» **REQUIREMENT**: In the data below, the answer is the run of lines from the line containing "Sugar &amp; Salt" through the line containing "一个名为 makefile 的文件", both included; print it exactly and nothing else.

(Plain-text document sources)

__________

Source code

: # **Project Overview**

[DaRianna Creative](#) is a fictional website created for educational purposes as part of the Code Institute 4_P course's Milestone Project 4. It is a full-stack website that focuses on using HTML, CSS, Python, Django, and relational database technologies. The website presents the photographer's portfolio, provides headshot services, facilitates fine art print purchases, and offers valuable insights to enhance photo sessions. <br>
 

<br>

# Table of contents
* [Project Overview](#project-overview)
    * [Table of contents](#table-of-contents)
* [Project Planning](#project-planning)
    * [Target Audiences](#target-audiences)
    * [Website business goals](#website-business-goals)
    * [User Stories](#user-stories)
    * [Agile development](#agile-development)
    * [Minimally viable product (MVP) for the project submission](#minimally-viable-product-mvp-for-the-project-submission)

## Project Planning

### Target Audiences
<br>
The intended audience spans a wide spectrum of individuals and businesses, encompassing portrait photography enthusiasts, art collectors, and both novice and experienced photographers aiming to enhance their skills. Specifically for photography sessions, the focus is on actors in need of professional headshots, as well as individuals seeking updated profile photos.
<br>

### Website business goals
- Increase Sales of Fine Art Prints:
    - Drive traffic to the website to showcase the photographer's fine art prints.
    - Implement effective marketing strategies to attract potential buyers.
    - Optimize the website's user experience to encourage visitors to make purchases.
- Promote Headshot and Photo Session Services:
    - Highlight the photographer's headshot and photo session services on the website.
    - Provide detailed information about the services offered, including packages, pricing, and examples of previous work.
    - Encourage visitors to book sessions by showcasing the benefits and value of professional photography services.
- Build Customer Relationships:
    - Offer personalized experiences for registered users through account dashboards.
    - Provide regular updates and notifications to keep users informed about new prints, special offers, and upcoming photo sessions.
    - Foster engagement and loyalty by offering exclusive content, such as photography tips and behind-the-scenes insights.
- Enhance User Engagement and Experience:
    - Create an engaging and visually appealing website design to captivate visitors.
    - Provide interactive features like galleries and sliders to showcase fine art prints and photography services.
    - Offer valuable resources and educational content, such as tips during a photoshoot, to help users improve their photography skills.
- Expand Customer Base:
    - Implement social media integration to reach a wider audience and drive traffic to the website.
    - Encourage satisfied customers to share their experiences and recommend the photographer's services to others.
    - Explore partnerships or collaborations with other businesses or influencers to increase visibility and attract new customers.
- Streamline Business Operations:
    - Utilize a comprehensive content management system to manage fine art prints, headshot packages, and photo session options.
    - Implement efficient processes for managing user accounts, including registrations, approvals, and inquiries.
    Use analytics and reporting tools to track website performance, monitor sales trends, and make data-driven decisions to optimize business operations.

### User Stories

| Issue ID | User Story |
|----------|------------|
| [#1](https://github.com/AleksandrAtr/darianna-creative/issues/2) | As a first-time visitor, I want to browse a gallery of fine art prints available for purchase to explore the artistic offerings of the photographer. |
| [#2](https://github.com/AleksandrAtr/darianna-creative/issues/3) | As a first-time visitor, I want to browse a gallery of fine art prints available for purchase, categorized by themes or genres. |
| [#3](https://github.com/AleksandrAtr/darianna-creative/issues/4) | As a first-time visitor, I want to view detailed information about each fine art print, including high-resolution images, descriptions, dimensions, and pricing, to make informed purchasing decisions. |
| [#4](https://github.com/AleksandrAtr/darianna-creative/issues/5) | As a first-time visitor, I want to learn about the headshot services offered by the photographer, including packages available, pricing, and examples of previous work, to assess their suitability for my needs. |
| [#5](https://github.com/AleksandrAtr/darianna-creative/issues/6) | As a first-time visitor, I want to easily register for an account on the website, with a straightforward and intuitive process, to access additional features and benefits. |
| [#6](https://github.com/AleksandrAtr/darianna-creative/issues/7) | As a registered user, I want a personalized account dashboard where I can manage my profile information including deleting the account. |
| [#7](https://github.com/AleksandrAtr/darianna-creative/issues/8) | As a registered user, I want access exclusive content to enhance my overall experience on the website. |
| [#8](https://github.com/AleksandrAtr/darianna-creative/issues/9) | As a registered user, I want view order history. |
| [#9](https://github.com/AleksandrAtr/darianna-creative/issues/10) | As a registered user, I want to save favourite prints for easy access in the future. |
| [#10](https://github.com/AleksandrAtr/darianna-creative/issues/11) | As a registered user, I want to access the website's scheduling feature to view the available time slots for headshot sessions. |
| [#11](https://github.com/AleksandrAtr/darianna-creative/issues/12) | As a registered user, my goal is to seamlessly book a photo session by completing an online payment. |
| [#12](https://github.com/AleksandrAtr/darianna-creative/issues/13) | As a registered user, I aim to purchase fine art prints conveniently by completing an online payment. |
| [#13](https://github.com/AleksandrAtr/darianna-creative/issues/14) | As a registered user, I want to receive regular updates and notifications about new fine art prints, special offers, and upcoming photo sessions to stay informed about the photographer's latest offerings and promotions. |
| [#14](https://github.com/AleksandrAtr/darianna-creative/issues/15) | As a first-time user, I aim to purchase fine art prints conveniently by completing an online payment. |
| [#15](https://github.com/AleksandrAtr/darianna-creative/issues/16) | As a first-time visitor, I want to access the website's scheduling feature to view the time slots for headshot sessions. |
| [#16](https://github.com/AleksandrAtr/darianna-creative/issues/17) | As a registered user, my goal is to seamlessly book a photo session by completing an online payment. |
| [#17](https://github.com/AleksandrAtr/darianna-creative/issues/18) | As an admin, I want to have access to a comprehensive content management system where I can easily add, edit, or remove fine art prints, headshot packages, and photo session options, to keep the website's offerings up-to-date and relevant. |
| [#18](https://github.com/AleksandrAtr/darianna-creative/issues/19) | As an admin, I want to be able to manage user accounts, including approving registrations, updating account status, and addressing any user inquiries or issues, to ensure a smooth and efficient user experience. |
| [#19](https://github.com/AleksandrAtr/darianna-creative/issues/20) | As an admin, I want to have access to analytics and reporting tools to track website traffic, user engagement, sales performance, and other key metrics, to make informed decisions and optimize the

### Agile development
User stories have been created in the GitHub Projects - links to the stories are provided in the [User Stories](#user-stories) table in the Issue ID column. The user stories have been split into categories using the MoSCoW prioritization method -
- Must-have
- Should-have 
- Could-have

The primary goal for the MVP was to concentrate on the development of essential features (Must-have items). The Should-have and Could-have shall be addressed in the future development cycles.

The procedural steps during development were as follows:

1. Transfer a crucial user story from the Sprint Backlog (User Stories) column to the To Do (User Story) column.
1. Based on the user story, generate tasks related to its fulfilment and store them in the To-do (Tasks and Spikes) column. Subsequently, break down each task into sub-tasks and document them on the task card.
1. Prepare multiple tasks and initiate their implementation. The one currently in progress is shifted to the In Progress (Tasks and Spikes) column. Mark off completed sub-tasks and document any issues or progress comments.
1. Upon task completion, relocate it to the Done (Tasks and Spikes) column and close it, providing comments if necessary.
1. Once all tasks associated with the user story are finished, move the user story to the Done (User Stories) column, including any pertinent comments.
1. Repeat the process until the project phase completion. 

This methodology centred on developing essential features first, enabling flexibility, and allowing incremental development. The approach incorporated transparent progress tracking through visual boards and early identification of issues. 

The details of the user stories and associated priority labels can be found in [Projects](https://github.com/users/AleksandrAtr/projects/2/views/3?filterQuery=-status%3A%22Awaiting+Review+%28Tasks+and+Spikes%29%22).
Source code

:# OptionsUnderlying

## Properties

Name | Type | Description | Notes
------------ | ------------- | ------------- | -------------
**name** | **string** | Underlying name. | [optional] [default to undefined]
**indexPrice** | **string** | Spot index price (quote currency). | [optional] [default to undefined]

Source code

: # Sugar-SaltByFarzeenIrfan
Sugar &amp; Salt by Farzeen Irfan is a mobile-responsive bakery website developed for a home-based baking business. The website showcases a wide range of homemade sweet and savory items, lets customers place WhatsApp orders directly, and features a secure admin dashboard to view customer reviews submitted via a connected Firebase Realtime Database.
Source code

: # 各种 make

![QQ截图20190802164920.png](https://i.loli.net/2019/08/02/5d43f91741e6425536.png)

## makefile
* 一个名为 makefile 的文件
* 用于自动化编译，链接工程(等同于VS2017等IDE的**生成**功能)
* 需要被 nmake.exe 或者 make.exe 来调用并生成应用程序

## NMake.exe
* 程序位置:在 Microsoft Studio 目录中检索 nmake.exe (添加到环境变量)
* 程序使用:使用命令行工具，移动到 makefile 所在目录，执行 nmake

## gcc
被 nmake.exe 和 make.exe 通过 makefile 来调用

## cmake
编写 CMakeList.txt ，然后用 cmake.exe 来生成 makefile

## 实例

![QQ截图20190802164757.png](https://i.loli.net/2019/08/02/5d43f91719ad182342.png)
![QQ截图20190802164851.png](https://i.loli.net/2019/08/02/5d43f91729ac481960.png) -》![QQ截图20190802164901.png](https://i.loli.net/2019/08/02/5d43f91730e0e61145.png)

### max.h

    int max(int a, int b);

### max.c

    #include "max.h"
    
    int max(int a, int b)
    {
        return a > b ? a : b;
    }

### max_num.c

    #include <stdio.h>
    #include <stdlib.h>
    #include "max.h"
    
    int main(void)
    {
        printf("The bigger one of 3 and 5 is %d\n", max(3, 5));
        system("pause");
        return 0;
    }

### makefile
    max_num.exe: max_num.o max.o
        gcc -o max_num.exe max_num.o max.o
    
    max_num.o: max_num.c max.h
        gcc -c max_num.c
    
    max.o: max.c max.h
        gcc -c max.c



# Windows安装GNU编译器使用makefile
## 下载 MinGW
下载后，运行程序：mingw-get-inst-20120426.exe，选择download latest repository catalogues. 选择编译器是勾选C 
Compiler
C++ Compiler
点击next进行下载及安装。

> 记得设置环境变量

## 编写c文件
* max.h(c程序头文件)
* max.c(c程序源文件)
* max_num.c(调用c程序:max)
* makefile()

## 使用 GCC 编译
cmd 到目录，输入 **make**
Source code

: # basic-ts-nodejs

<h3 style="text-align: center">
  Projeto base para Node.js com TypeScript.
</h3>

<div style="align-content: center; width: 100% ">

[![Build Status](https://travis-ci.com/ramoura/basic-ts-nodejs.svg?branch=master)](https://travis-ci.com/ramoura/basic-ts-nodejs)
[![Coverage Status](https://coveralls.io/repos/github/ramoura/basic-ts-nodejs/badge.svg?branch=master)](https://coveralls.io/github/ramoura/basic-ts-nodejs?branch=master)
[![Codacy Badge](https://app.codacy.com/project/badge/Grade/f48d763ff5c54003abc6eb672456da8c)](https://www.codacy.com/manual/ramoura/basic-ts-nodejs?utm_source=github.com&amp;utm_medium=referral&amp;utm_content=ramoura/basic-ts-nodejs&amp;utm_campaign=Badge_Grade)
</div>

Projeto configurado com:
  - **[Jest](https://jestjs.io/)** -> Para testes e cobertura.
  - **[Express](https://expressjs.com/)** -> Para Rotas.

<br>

__________

» **SOLVED EXERCISE**:
Sugar &amp; Salt by Farzeen Irfan is a mobile-responsive bakery website developed for a home-based baking business. The website showcases a wide range of homemade sweet and savory items, lets customers place WhatsApp orders directly, and features a secure admin dashboard to view customer reviews submitted via a connected Firebase Realtime Database.
Source code

: # 各种 make

![QQ截图20190802164920.png](https://i.loli.net/2019/08/02/5d43f91741e6425536.png)

## makefile
* 一个名为 makefile 的文件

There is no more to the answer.